### RECORDS FOR PROCESSING ###

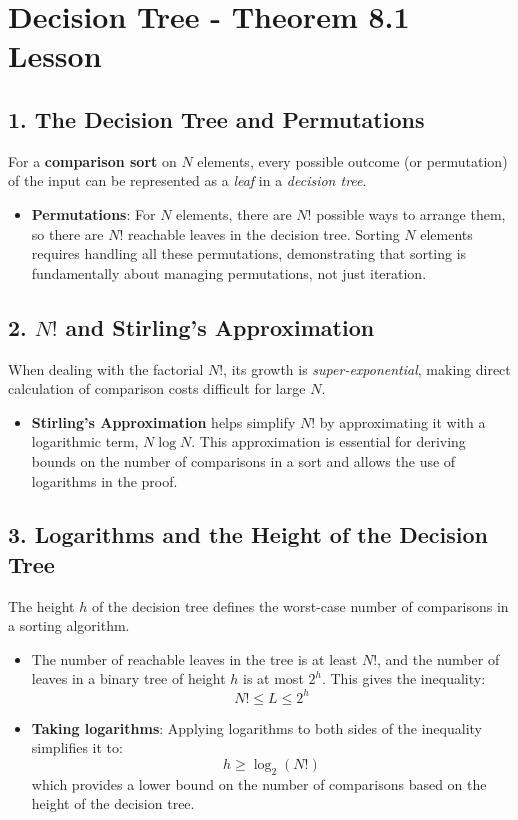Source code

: \documentclass{article}
\begin{document}
\section{Decision Tree - Theorem 8.1 Lesson}

\subsection{1. The Decision Tree and Permutations}
For a \textbf{comparison sort} on \( N \) elements, every possible outcome (or permutation) of the input can be represented as a \textit{leaf} in a \textit{decision tree}.
\begin{itemize}
    \item \textbf{Permutations}: For \( N \) elements, there are \( N! \) possible ways to arrange them, so there are \( N! \) reachable leaves in the decision tree. Sorting \( N \) elements requires handling all these permutations, demonstrating that sorting is fundamentally about managing permutations, not just iteration.
\end{itemize}

\subsection{2. \( N! \) and Stirling’s Approximation}
When dealing with the factorial \( N! \), its growth is \textit{super-exponential}, making direct calculation of comparison costs difficult for large \( N \). 

\begin{itemize}
    \item \textbf{Stirling’s Approximation} helps simplify \( N! \) by approximating it with a logarithmic term, \( N \log N \). This approximation is essential for deriving bounds on the number of comparisons in a sort and allows the use of logarithms in the proof.
\end{itemize}

\subsection{3. Logarithms and the Height of the Decision Tree}
The height \( h \) of the decision tree defines the worst-case number of comparisons in a sorting algorithm.

\begin{itemize}
    \item The number of reachable leaves in the tree is at least \( N! \), and the number of leaves in a binary tree of height \( h \) is at most \( 2^h \). This gives the inequality:
    \[
    N! \leq L \leq 2^h
    \]
    \item \textbf{Taking logarithms}: Applying logarithms to both sides of the inequality simplifies it to:
    \[
    h \geq \log_2(N!)
    \]
    which provides a lower bound on the number of comparisons based on the height of the decision tree.
\end{itemize}
\end{document}
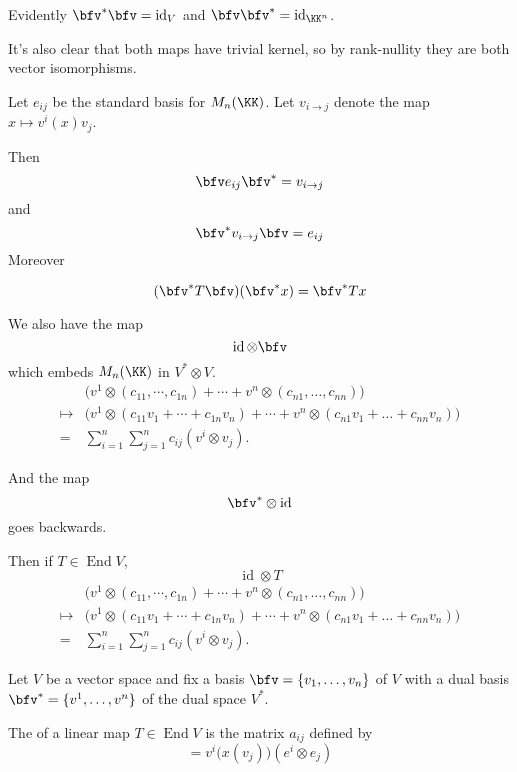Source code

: \documentclass{article}
\DeclareMathOperator{\End}{End}
\DeclareMathOperator{\id}{id}
\begin{document}
Evidently $\bfv^\ast \bfv = \id_V$ and $\bfv \bfv^\ast = \id_{\KK^n}$.

It's also clear that both maps have trivial kernel, so by rank-nullity they are both vector isomorphisms.

Let $e_{ij}$ be the standard basis for $M_n(\KK)$.
Let $v_{i\to j}$ denote the map $x \mapsto v^i(x)v_j$.

Then
\[
    \bfv e_{ij} \bfv^\ast
    =
    v_{i \to j}
\]
and
\[
    \bfv^\ast v_{i \to j} \bfv
    =
    e_{ij}
\]
Moreover

\begin{proposition}
    \[
        (\bfv^\ast T \bfv)
        (\bfv^\ast x)
        =
        \bfv^\ast Tx
    \]
\end{proposition}

We also have the map
\[
    \id \otimes \bfv
\]
which embeds $M_n(\KK)$ in $V^\ast \otimes V$.
\begin{align*}
    &\Big(
        v^1 \otimes (c_{11}, \cdots, c_{1n}) + \cdots + v^n \otimes (c_{n1}, \ldots, c_{nn})
    \Big)
    \\
    \mapsto
    &\Big(
        v^1 \otimes (c_{11}v_1 + \cdots + c_{1n}v_n) + \cdots + v^n \otimes (c_{n1}v_1 + \ldots + c_{nn}v_n)
    \Big)
    \\
    =
    &\sum_{i=1}^n
    \sum_{j=1}^n
    c_{ij} (v^i \otimes v_j).
\end{align*}

And the map
\[
    \bfv^\ast \otimes \id
\]
goes backwards.

Then if $T \in \End V$,
\[
    \id \otimes T
\]
\begin{align*}
    &\Big(
        v^1 \otimes (c_{11}, \cdots, c_{1n}) + \cdots + v^n \otimes (c_{n1}, \ldots, c_{nn})
    \Big)
    \\
    \mapsto
    &\Big(
        v^1 \otimes (c_{11}v_1 + \cdots + c_{1n}v_n) + \cdots + v^n \otimes (c_{n1}v_1 + \ldots + c_{nn}v_n)
    \Big)
    \\
    =
    &\sum_{i=1}^n
    \sum_{j=1}^n
    c_{ij} (v^i \otimes v_j).
\end{align*}
\begin{definition}
    Let $V$ be a vector space and fix a basis $\bfv = \{v_1,\ldots,v_n\}$ of $V$ with a dual basis $\bfv^\ast = \{v^1, \ldots, v^n\}$ of the dual space $V^\ast$.

    The  of a linear map $T \in \End V$ is the matrix $a_{ij}$ defined by
    \[
        =
        v^i\Big(x(v_j)\Big)
        (e^i \otimes e_j)
    \]
\end{definition}
\end{document}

###

WHAT THE TASK ASKS:
Among the entries above, locate the line with "Applying logarithms to" and the line with "Evidently $\bfv^\ast \bfv". Give those two lines and all lines between them again, exactly, leaving out the pictures.

EXPECTED OUTPUT:
    \item \textbf{Taking logarithms}: Applying logarithms to both sides of the inequality simplifies it to:
    \[
    h \geq \log_2(N!)
    \]
    which provides a lower bound on the number of comparisons based on the height of the decision tree.
\end{itemize}
\end{document}
Source code

: \documentclass{article}
\DeclareMathOperator{\End}{End}
\DeclareMathOperator{\id}{id}
\begin{document}
Evidently $\bfv^\ast \bfv = \id_V$ and $\bfv \bfv^\ast = \id_{\KK^n}$.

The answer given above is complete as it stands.